I guess on a technicality you might be right, but not in a good way. If you were to fully unroll the assembly, you might be able to slow things down enough such that you were running at less than 1 integer per 3 cycles. A simple loop is going to be faster here. Done right (fused SUB/JNZ) the loop overhead should actually be zero. Depending on what you are doing with the store (in place, or to another sequential array?) I'd guess you'd be able to get down to less than 2 cycles per 32-bit int with simple C, and pretty close to 1 cycle per int if you went all out with software prefetching and huge pages.

hinkley6y ago

I think I see the problem. OP thinks these sentences say the same thing:

"Random access into the cache has comparable performance to sequential access from RAM."

"Sequential access from RAM has comparable performance to random access into the cache."

Whereas I do not.

KiwiJohnno6y ago

If you are reading sequential addresses from RAM then the CPU cache is smart enough to prefetch what you want next, so you are actually hitting cache, not RAM. Remember, the "bandwidth" being referenced is limited not by actual bandwidth, but by latency. If you prefetch the right data, the latency dissapears.

Accessing a linked list (pointer chasing) means the memory accesses will be random, not sequential, so the prefetching doesn't really work.

thedance6y ago

You'll become a better programmer if you also understand why randomly accessing main memory is slow and why randomly accessing caches is not slow.

gumby6y ago

...randomly accessing caches need not be slow.

smallnamespace6y ago

Fast mental math is useful enough that folks in different fields keep reinventing variants of it, with different terminology:

- Estimation ('market sizing') is a standard part of management consulting company case interviews [1]. The reason is because clients will be throwing you questions and one part of the job is to look smart and give reasonable answers on the fly, without going to a computer or grabbing a calculator first.

- Physicists call them Fermi problems [2]

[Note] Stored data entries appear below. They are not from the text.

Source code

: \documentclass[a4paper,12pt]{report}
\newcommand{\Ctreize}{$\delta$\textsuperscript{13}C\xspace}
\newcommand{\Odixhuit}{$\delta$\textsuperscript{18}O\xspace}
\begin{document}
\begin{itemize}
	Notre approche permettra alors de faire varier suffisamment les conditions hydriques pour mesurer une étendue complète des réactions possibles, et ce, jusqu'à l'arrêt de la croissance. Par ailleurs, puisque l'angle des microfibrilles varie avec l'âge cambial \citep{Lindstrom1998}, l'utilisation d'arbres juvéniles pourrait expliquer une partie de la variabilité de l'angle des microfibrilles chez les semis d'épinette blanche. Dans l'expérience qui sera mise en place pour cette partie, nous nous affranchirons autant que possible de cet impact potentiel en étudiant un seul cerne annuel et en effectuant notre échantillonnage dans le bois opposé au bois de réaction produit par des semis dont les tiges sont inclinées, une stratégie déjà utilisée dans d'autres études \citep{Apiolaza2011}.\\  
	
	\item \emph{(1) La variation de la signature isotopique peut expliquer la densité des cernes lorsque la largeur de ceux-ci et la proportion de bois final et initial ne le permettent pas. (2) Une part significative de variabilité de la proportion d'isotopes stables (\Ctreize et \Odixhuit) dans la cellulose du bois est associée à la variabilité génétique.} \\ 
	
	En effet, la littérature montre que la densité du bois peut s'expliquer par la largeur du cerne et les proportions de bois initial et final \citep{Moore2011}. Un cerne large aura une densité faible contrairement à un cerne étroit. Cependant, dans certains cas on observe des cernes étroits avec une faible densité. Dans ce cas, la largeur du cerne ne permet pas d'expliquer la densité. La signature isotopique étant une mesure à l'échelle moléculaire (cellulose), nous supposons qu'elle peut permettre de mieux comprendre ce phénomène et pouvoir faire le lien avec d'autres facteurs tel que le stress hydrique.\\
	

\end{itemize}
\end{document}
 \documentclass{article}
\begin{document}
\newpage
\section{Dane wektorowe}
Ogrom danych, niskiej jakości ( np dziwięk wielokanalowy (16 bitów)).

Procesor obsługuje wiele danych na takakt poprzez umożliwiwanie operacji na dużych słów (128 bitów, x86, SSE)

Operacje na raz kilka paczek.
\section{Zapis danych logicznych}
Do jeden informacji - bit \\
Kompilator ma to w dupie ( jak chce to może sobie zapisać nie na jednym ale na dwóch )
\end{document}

- Microsoft (in)famously asked 'How many ping pong balls fit into a 747?' as a brain teaser [3]. This was common enough that someone wrote a book about these brain teasers [4].

- Fast mental math is a standard part of many trader interviews, since you'll be making split-second decisions under pressure [5]

One technique is converting everything into log10 first, e.g. 3 billion is about 3 * 10^9 ~ 10^9.5, then you're just adding / subtracting exponents to multiply / divide. Another way is to always round inputs to 'easy' numbers (2, 3, 5), and calculate them separately from exponents.

A few minutes with a napkin can easily save several hours doing something that can't possibly be worthwhile [6]

[1] https://mconsultingprep.com/market-sizing-example/

[2] https://en.wikipedia.org/wiki/Fermi_problem

[3] https://www.inc.com/minda-zetlin/microsoft-changes-job-inter...

[4] https://www.amazon.com/How-Would-Move-Mount-Fuji/dp/03167784...

[5] https://www.quora.com/Why-do-hedge-prop-quant-funds-ask-ment...

[6] https://xkcd.com/1205/

rckoepke6y ago

I'm having trouble finding information on the datatype used, 'matrix4x4_simd'. Can anyone point me to some resources to learn about these?

inetknght6y ago

At the bottom of the blog post, the author links to a Github gist which includes the C++ source code.

PeterCorless6y ago

Check out pages 48-49.

http://englishonlineclub.com/pdf/Metal%20Programming%20Guide...

fulafel6y ago

Where does the 5 GB/s napkin estimate for RAM come from? Its lower than the pointer chasing fihure of 7 GB/s.

Taniwha6y ago

Unlike just reading a bunch of random data the read instructions can't be pipelined, the instruction that uses the read pointer can't be dispatched to the load-store unit until after it's address has arrived in the CPU (two reads where you know the address can just be queued, and even finished out of order if the second one hits in a closer cache than the first one)

fulafel6y ago

I think you are describing the pessimal pointer chasing case, that should be the smaller figure.

Taniwha6y ago

More I'm trying to explain why pointer chasing is going to be slower than random integer accesses

1 more reply

mooibos6y ago

Nice. It explains a few "WTF" performance issues I had in the past.

andikleen46y ago

Sounds like he's trying to reinvent the roofline model.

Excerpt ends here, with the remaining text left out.